支援の事例 殺人事件
●妻を殺害されたAさん
Aさんは、妻を殺害され、中学生と小学生の息子二人も大きな傷を負わされました。加害者は、その後Aさんの暮らしていた家にも放火したため、残された3人は住むところにも困る状態でした。共働きの妻を殺され、全焼の家のローンも残っており、経済的にも大変でした。警察官からもらったVSCOのリーフレットを見て、VSCOに電話してきました。精神的に不安定になった子どもたちの精神科受診の費用は、VSCOの犯罪被害者支援金でまかないました。大きく報道され、自宅の近辺にマスコミがおしかけてきたため、VSCOの協力弁護士がテレビ局等に申し入れをするなどの対応を行いました。
子どもたちが安心して学校生活がおくれるように、事件後早い段階で、教育委員会とVSCOを窓口に、※①連絡会議が月1回の割合で計6回開催されました。このような連絡会議が開催されたことで、心ない近隣の住民による2次被害で子どもがフラッシュバックを起こしたときは、児童相談所に一時保護してもらうことができました。また、市の保健・福祉担当者には、自立支援医療費の申請や児童扶養手当の手続きなどをしてもらいました。また、地区内組織の見守りなどの協力も一部お願いしました。

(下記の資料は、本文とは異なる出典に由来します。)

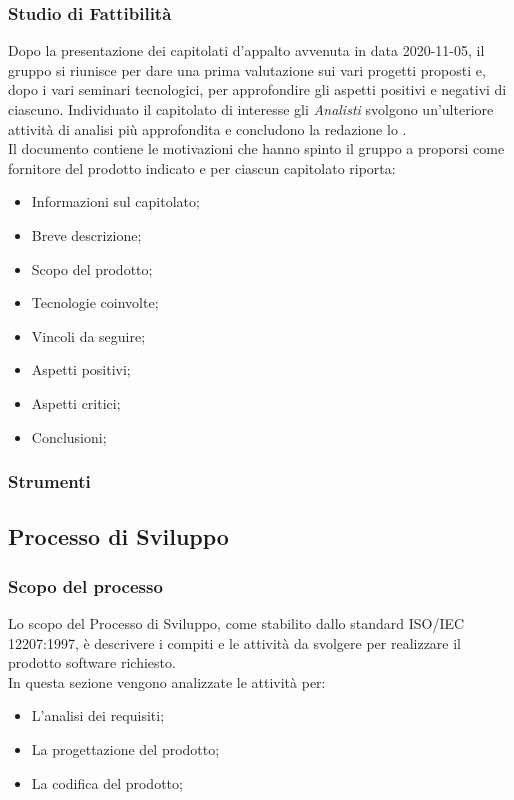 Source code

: \subsubsection{Studio di Fattibilità}\label{SdF}
Dopo la presentazione dei capitolati d'appalto avvenuta in data 2020-11-05, il gruppo si riunisce per dare una prima valutazione sui vari progetti proposti e, dopo i vari seminari tecnologici, per approfondire gli aspetti positivi e negativi di ciascuno. Individuato il capitolato di interesse gli \textit{Analisti} svolgono un'ulteriore attività di analisi più approfondita e concludono la redazione lo \SdFv. \\
Il documento contiene le motivazioni che hanno spinto il gruppo a proporsi come fornitore del prodotto indicato e per ciascun capitolato riporta:
\begin{itemize}
\item Informazioni sul capitolato;
\item Breve descrizione;
\item Scopo del prodotto;
\item Tecnologie coinvolte;
\item Vincoli da seguire;
\item Aspetti positivi;
\item Aspetti critici;
\item Conclusioni;
\end{itemize}

\subsubsection{Strumenti}

\newpage

\subsection{Processo di Sviluppo}
\subsubsection{Scopo del processo}\label{PS_Scopo}
Lo scopo del Processo di Sviluppo, come stabilito dallo standard ISO/IEC 12207:1997, è descrivere i compiti e le attività da svolgere per realizzare il prodotto software richiesto. \\
In questa sezione vengono analizzate le attività per:
\begin{itemize}
	\item L'analisi dei requisiti;
	\item La progettazione del prodotto;
	\item La codifica del prodotto;
\end{itemize}

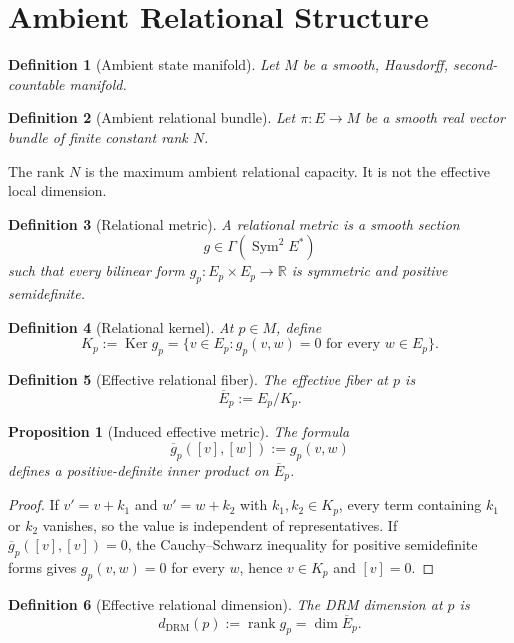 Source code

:\documentclass[11pt]{article}
\newtheorem{definition}{Definition}[section]
\newtheorem{proposition}{Proposition}[section]
\newcommand{\R}{\mathbb{R}}
\newcommand{\Ker}{\operatorname{Ker}}
\newcommand{\rank}{\operatorname{rank}}
\begin{document}
\section{Ambient Relational Structure}
\label{sec:ambient}

\begin{definition}[Ambient state manifold]
Let $M$ be a smooth, Hausdorff, second-countable manifold.
\end{definition}

\begin{definition}[Ambient relational bundle]
Let $\pi:E\to M$ be a smooth real vector bundle of finite constant rank $N$.
\end{definition}

The rank $N$ is the maximum ambient relational capacity. It is not the
effective local dimension.

\begin{definition}[Relational metric]
A relational metric is a smooth section
\[
g\in\Gamma(\operatorname{Sym}^2E^*)
\]
such that every bilinear form $g_p:E_p\times E_p\to\R$ is symmetric and
positive semidefinite.
\end{definition}

\begin{definition}[Relational kernel]
At $p\in M$, define
\[
K_p:=\Ker g_p
=\{v\in E_p:g_p(v,w)=0\text{ for every }w\in E_p\}.
\]
\end{definition}

\begin{definition}[Effective relational fiber]
The effective fiber at $p$ is
\[
\overline E_p:=E_p/K_p.
\]
\end{definition}

\begin{proposition}[Induced effective metric]
The formula
\[
\overline g_p([v],[w]):=g_p(v,w)
\]
defines a positive-definite inner product on $\overline E_p$.
\end{proposition}

\begin{proof}
If $v'=v+k_1$ and $w'=w+k_2$ with $k_1,k_2\in K_p$, every term containing
$k_1$ or $k_2$ vanishes, so the value is independent of representatives. If
$\overline g_p([v],[v])=0$, the Cauchy--Schwarz inequality for positive
semidefinite forms gives $g_p(v,w)=0$ for every $w$, hence $v\in K_p$ and
$[v]=0$.
\end{proof}

\begin{definition}[Effective relational dimension]
The DRM dimension at $p$ is
\[
d_{\mathrm{DRM}}(p):=\rank g_p=\dim\overline E_p.
\]
\end{definition}
\end{document}
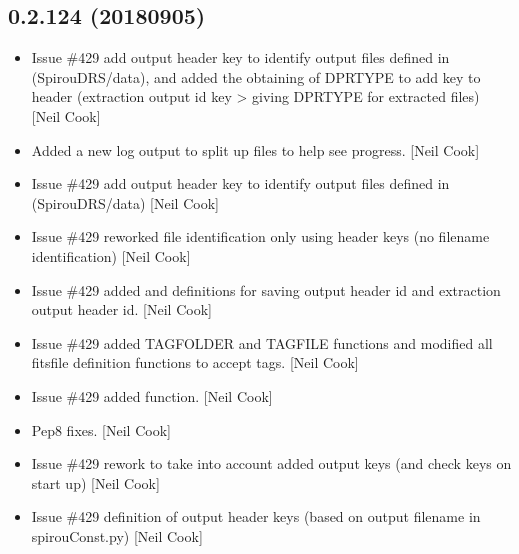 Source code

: \documentclass[a4paper,10pt,english]{report}
\begin{document}
\subsection{0.2.124 (2018\sphinxhyphen{}09\sphinxhyphen{}05)}
\label{\detokenize{misc/changelog:id354}}\begin{itemize}
\item {} 
Issue \#429 \sphinxhyphen{} add output header key to identify output files
 \sphinxhyphen{} defined in  (SpirouDRS/data), and added
the obtaining of DPRTYPE to add   key to header (extraction
output id key \textendash{}\textgreater{} giving DPRTYPE for extracted files) {[}Neil Cook{]}

\item {} 
Added a new log output to split up files to help see progress. {[}Neil
Cook{]}

\item {} 
Issue \#429 \sphinxhyphen{} add output header key to identify output files
 \sphinxhyphen{} defined in  (SpirouDRS/data) {[}Neil Cook{]}

\item {} 
Issue \#429 \sphinxhyphen{} re\sphinxhyphen{}worked file identification only using header keys (no
filename identification) {[}Neil Cook{]}

\item {} 
Issue \#429 \sphinxhyphen{} added  and  definitions for saving
output header id and extraction output header id. {[}Neil Cook{]}

\item {} 
Issue \#429 \sphinxhyphen{} added TAGFOLDER and TAGFILE functions and modified all
fits\sphinxhyphen{}file definition functions to accept tags. {[}Neil Cook{]}

\item {} 
Issue \#429 \sphinxhyphen{} added  function. {[}Neil Cook{]}

\item {} 
Pep8 fixes. {[}Neil Cook{]}

\item {} 
Issue \#429 \sphinxhyphen{} re\sphinxhyphen{}work  to take into account added
output keys (and check keys on start up) {[}Neil Cook{]}

\item {} 
Issue \#429 \sphinxhyphen{} definition of output header keys (based on output
filename in spirouConst.py) {[}Neil Cook{]}


\end{itemize}
\end{document}
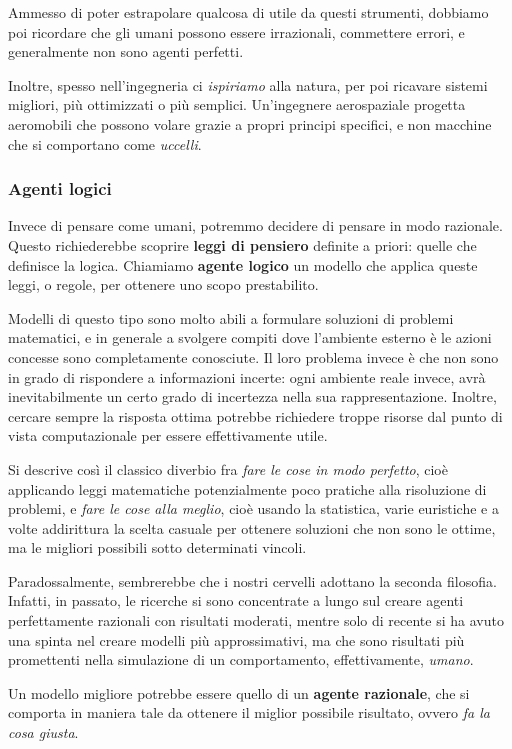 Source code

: \documentclass[a4paper,11pt]{article}
\begin{document}
Ammesso di poter estrapolare qualcosa di utile da questi strumenti, dobbiamo poi ricordare che gli umani possono essere irrazionali, commettere errori, e generalmente non sono agenti perfetti.

Inoltre, spesso nell'ingegneria ci \textit{ispiriamo} alla natura, per poi ricavare sistemi migliori, più ottimizzati o più semplici.
Un'ingegnere aerospaziale progetta aeromobili che possono volare grazie a propri principi specifici, e non macchine che si comportano come \textit{uccelli}.

\subsubsection{Agenti logici}
Invece di pensare come umani, potremmo decidere di pensare in modo razionale. 
Questo richiederebbe scoprire \textbf{leggi di pensiero} definite a priori: quelle che definisce la logica.
Chiamiamo \textbf{agente logico} un modello che applica queste leggi, o regole, per ottenere uno scopo prestabilito.

Modelli di questo tipo sono molto abili a formulare soluzioni di problemi matematici, e in generale a svolgere compiti dove l'ambiente esterno è le azioni concesse sono completamente conosciute.
Il loro problema invece è che non sono in grado di rispondere a informazioni incerte: ogni ambiente reale invece, avrà inevitabilmente un certo grado di incertezza nella sua rappresentazione.
Inoltre, cercare sempre la risposta ottima potrebbe richiedere troppe risorse dal punto di vista computazionale per essere effettivamente utile.

Si descrive così il classico diverbio fra \textit{fare le cose in modo perfetto}, cioè applicando leggi matematiche potenzialmente poco pratiche alla risoluzione di problemi, e \textit{fare le cose alla meglio}, cioè usando la statistica, varie euristiche e a volte addirittura la scelta casuale per ottenere soluzioni che non sono le ottime, ma le migliori possibili sotto determinati vincoli.

Paradossalmente, sembrerebbe che i nostri cervelli adottano la seconda filosofia.
Infatti, in passato, le ricerche si sono concentrate a lungo sul creare agenti perfettamente razionali con risultati moderati, mentre solo di recente si ha avuto una spinta nel creare modelli più approssimativi, ma che sono risultati più promettenti nella simulazione di un comportamento, effettivamente, \textit{umano}. 

Un modello migliore potrebbe essere quello di un \textbf{agente razionale}, che si comporta in maniera tale da ottenere il miglior possibile risultato, ovvero \textit{fa la cosa giusta}.
\end{document}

Aさんは、「被害者自身の意見を尊重してもらいながら、必要な支援体制を組んでくれたことは、本当に助かり大変感謝しています」と、言われています。
※①連絡会議に参加した関係機関
総合病院、県警本部、警察署、児童相談所、
市教育委員会 市保健福祉センター、市子育て支援課
小学校、中学校
スクールカウンセラー、児童クラブ
VSCO犯罪被害相談員、協力弁護士
●長女を殺害されたBさん夫妻
Bさん夫妻は、長女Cさんを男に殺され、男は逮捕されました。警察からの情報提供でVSCOと繋がりました。VSCOの支援員は、すぐに面接をし裁判と被害者参加制度についての説明をしました。Bさん夫婦は、※②被害者参加制度を利用し裁判に参加することにしました。

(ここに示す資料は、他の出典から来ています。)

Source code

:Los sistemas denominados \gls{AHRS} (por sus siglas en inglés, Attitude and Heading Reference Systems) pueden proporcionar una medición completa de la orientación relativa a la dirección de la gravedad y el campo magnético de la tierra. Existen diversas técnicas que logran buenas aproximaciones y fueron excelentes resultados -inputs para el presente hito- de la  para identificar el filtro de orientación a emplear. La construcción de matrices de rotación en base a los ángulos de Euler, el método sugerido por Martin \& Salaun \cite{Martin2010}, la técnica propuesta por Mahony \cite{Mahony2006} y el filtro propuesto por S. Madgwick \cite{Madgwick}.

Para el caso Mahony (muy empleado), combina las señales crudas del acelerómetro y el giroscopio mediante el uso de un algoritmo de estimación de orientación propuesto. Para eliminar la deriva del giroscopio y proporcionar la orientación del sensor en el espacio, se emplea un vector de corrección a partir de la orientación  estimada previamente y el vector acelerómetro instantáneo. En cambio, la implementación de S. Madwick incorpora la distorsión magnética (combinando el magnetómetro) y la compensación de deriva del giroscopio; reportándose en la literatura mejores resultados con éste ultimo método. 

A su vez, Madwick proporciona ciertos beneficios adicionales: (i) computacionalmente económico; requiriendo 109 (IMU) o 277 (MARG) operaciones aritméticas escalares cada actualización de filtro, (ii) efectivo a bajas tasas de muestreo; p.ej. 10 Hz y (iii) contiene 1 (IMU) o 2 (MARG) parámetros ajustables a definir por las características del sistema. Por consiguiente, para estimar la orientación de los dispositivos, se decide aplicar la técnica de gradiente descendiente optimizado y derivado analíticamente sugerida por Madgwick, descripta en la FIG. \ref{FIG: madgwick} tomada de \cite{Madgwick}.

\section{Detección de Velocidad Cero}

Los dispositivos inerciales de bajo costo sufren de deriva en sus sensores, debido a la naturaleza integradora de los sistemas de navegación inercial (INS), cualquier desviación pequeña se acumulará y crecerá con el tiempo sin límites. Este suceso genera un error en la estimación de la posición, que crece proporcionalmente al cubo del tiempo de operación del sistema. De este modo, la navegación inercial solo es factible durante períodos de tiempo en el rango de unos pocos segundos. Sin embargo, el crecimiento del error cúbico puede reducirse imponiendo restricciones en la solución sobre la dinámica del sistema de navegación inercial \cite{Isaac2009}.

VSCOは、被害者に精通した(VSCOの)協力弁護士を夫婦にそれぞれつけました。裁判では、それぞれ別に※③意見陳述制度をにより、意見陳述をすることにしました。VSCOの支援員は、意見陳述書の作成を手伝いました。
法廷で二人は、それぞれの被害者参加弁護士とともに検察官のそばに座り、意見陳述をしたり、長女のことを悪く言う加害者に対する質問を弁護士に言ってもらったりしました。また、傍聴席側のBさんの親族に、支援員が付き添いました。裁判所に届け出てCさんの遺影の持ち込みも行いました。Cさんの成人式の振り袖の写真は、支援員が胸に抱いて裁判を傍聴しました
裁判後にはBさん夫妻は、検察庁に行き、証拠品を返却してもらい、検察官と判決についての話しもしました。支援員も※④付き添いました。その後、協力弁護士が、犯罪給付金制度の手続きも手伝いました。

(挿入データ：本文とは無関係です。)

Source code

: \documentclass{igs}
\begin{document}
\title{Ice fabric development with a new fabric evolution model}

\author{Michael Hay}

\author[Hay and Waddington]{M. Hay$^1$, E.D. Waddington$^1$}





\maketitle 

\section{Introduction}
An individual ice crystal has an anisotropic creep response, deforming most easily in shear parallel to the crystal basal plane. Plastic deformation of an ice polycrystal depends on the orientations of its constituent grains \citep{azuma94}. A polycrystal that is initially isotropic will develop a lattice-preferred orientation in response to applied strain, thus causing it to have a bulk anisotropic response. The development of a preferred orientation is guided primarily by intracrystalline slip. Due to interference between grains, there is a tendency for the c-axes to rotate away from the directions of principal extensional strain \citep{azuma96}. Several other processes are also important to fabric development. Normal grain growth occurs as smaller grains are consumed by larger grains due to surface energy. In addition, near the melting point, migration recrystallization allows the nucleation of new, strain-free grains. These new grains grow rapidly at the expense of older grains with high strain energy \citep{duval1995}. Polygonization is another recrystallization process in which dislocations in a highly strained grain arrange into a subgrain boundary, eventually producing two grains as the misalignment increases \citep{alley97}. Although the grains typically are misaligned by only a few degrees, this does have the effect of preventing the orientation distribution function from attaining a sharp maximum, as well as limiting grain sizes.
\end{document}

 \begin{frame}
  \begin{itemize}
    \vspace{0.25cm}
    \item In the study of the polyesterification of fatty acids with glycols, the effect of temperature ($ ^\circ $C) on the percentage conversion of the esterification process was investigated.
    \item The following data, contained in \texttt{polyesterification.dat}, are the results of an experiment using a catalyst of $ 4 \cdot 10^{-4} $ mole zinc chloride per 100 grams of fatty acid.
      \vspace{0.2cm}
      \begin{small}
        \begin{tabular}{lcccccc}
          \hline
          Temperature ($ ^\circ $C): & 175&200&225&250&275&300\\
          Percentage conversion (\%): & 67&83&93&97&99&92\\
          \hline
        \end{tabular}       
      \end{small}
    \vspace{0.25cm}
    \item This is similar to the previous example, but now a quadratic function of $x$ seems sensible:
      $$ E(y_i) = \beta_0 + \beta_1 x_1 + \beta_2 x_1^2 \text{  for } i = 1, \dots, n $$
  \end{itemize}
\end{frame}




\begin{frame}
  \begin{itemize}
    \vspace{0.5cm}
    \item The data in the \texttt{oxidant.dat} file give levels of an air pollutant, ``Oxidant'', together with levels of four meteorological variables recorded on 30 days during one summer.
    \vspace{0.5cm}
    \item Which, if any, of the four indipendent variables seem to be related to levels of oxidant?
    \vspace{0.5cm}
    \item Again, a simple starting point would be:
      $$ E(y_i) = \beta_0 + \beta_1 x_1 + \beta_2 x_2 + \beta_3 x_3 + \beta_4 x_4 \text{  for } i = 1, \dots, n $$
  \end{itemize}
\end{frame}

Bさん夫妻は、「加害者の罪が軽すぎて、娘が浮かばれません」と、言われました。
※②被害者参加制度
被害者などが、刑事裁判で、検察官の横に座り、証人に尋問を行ったり、被告人に意見を言うことができる制度
※③意見陳述制度
被害に関する心情やその事件に関する意見を法廷で述べるものです。支援員は、被害者やその遺族とともに、意見陳述書を作成するお手伝いをします。
※④付き添い
VSCOでは支援をする時、3人でチームを組みいつも同じ支援員が、警察や検察庁、病院等にも付き添います。